A sudden proliferation of eight-digit penthouse listings in the last week is helping prove the strength and durability of downtown Chicago’s luxury microclimate. One year-topping offering is an anomaly, but the three priciest condos of 2014 going to market in a seven-day span demonstrates a new giddiness at the high end. It also gives a window into marketing strategy and competition for a tiny pool of qualified buyers.
“There are enough high prices now that buyers are getting used to seeing them,” says KoenigRubloff’s Janet Owen, representing not only the new highest-priced condo of the year at 189 East Lake Shore Drive but also the most expensive single-family home: 1955 North Burling Street.

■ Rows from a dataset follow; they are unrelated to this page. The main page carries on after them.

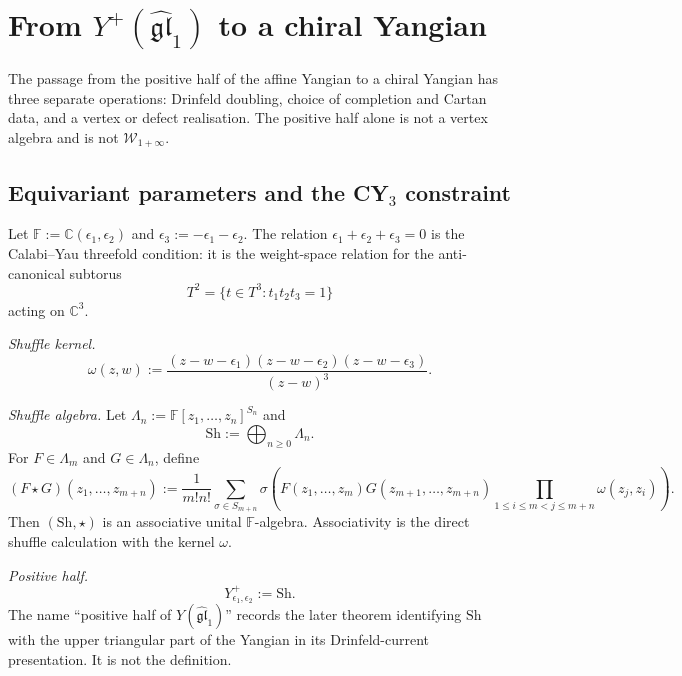 \section{From $Y^+(\widehat{\mathfrak{gl}}_1)$ to a chiral Yangian}
\label{wn:sec:yplus-to-chiral-yangian-treatise}

\providecommand{\kBKM}{\kappa_{\mathrm{BKM}}}
\providecommand{\kch}{\kappa_{\mathrm{ch}}}
\providecommand{\kcat}{\kappa_{\mathrm{cat}}}
\providecommand{\kfib}{\kappa_{\mathrm{fiber}}}
\providecommand{\gghone}{\widehat{\mathfrak{gl}}_1}
\providecommand{\Yplus}{Y^+_{\epsilon_1, \epsilon_2}}
\providecommand{\Yfull}{Y_{\epsilon_1, \epsilon_2}}
\providecommand{\Sh}{\mathrm{Sh}}
\providecommand{\Hilb}{\mathrm{Hilb}}
\providecommand{\CoHA}{\mathrm{CoHA}}
\providecommand{\Fact}{\mathrm{Fact}}
\providecommand{\ChirY}{\mathcal{Y}^{\mathrm{ch}}}

The passage from the positive half of the affine Yangian to a chiral
Yangian has three separate operations: Drinfeld doubling, choice of
completion and Cartan data, and a vertex or defect realisation. The
positive half alone is not a vertex algebra and is not
$\mathcal W_{1+\infty}$.

\subsection{Equivariant parameters and the CY$_3$ constraint}
\label{wn:subsec:yplus-setup}

Let $\mathbb{F}:=\mathbb{C}(\epsilon_1,\epsilon_2)$ and
$\epsilon_3:=-\epsilon_1-\epsilon_2$. The relation
$\epsilon_1+\epsilon_2+\epsilon_3=0$ is the Calabi--Yau threefold
condition: it is the weight-space relation for the anti-canonical
subtorus
\[
T^2=\{t\in T^3:t_1t_2t_3=1\}
\]
acting on $\mathbb C^3$.

\emph{Shuffle kernel.}
\[
\omega(z,w):=
\frac{(z-w-\epsilon_1)(z-w-\epsilon_2)(z-w-\epsilon_3)}{(z-w)^3}.
\]

\emph{Shuffle algebra.}
Let $\Lambda_n:=\mathbb F[z_1,\ldots,z_n]^{S_n}$ and
\[
\Sh:=\bigoplus_{n\ge0}\Lambda_n.
\]
For $F\in\Lambda_m$ and $G\in\Lambda_n$, define
\[
(F\star G)(z_1,\ldots,z_{m+n})
:=
\frac{1}{m!n!}\sum_{\sigma\in S_{m+n}}
\sigma\!\left(
F(z_1,\ldots,z_m)G(z_{m+1},\ldots,z_{m+n})
\prod_{1\le i\le m<j\le m+n}\omega(z_j,z_i)
\right).
\]
Then $(\Sh,\star)$ is an associative unital $\mathbb F$-algebra.
Associativity is the direct shuffle calculation with the kernel
$\omega$.

\emph{Positive half.}
\[
\Yplus:=\Sh.
\]
The name ``positive half of $Y(\gghone)$'' records the later theorem
identifying $\Sh$ with the upper triangular part of the Yangian in its
Drinfeld-current presentation. It is not the definition.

The first place to list last week, a 12,506 square foot duplex at Lincoln Park 2550 selling for $13 million, won early press from yours truly. A second offering, at the Ritz-Carlton Residences at Michigan Avenue and Erie Street, just hit the market for $11.2 million. Both of these are the raw spaces. Their buyers will differ somewhat from the buyer of the triplex penthouse at 189 East Lake Shore Drive. “It can take upwards of $300 a square foot to build out an ultra-high-end space,” says Jane Shawkey, Coldwell Banker listing agent for the Ritz penthouse and many other units in this 30 percent-sold, 89-unit tower. “But you get absolute freedom to customize the only space like it in the downtown area.”
The release of the Ritz penthouse at this time has more to do with the building’s other full-floor space going under contract in 60 days. It’s the upstairs neighbor—the top floor—and is almost identical with 6,028 square feet of interior and 660 square feet of terrace (the other stat line reads 6,597 and 889). The last posted asking price was $10,850,400, and it had two local bidders racing to the finish line. The press release for the second penthouse touts the building’s location and in-house spoils, namely membership in the owners-only Landmark Club, which basically extends hotel services (gym, concierge, butler service, dry cleaning pick-up) to residents.
The final new listing is very much a finished masterpiece, measuring 7,662 square feet on three levels with another 3,000 square feet of intertwining terrace. The asking price is $15.5 million. “I love that those raw spaces are on the market,” says Owen. “Because it makes mine look so good.” This wasn’t, however, the intention of Owen or her sellers. “Quite frankly, it’s pure coincidence. I caution myself not to follow what other brokers and developers might be doing. We waited for our photos and listing materials to be ready. There wasn’t a strategy otherwise.”
This property doesn’t need the promotional muscle of a major developer or specialized division of a big brokerage, not when it crowns The Mayfair, one of the city’s most recognizable buildings at the bend in the lake by Oak Street Beach and the only condo building on East LSD. Maybe you’ve seen the greenery dotting the roof—that’s the penthouse garden, with a solarium, pergola and a water feature, proven to accommodate parties of more than 100. Stepping down into the grand home are two more terraces off the great room and master suite. Opulent traditional finishes with walls clad in the priciest mahogany, chevron patterned floors, and, yep, an antique bronze entry gate, reflect the building’s 1924 classical revival architecture and 14-foot ceilings free up the space for art and lake breezes.
Prices for this and the Ritz space are set at roughly $1,700 and $2,000 a square foot, respectively. Building out the former will bring costs almost exactly in line. The real savings is further north at Lincoln Park 2550, where the 12,506 square foot duplex penthouse is on the market for $13 million or about $1,040 a square foot. Views from this perch are tremendous, and the ceiling and window dimensions are completely bananas. The primary drawback is the scarcity of outdoor space, with a handful of slim balconies totaling about 300 square feet. Click over to my account from a week ago for more details.
The drivers of this kind of real estate are out of sight and out of mind for the vast majority of us, and these dealings have scant impact on the equity the average Chicagoan hopes to secure. But this high-end activity does tell us to expect more polarization in the market, and the continued climb of prices for anything in the Near North Side’s orbit.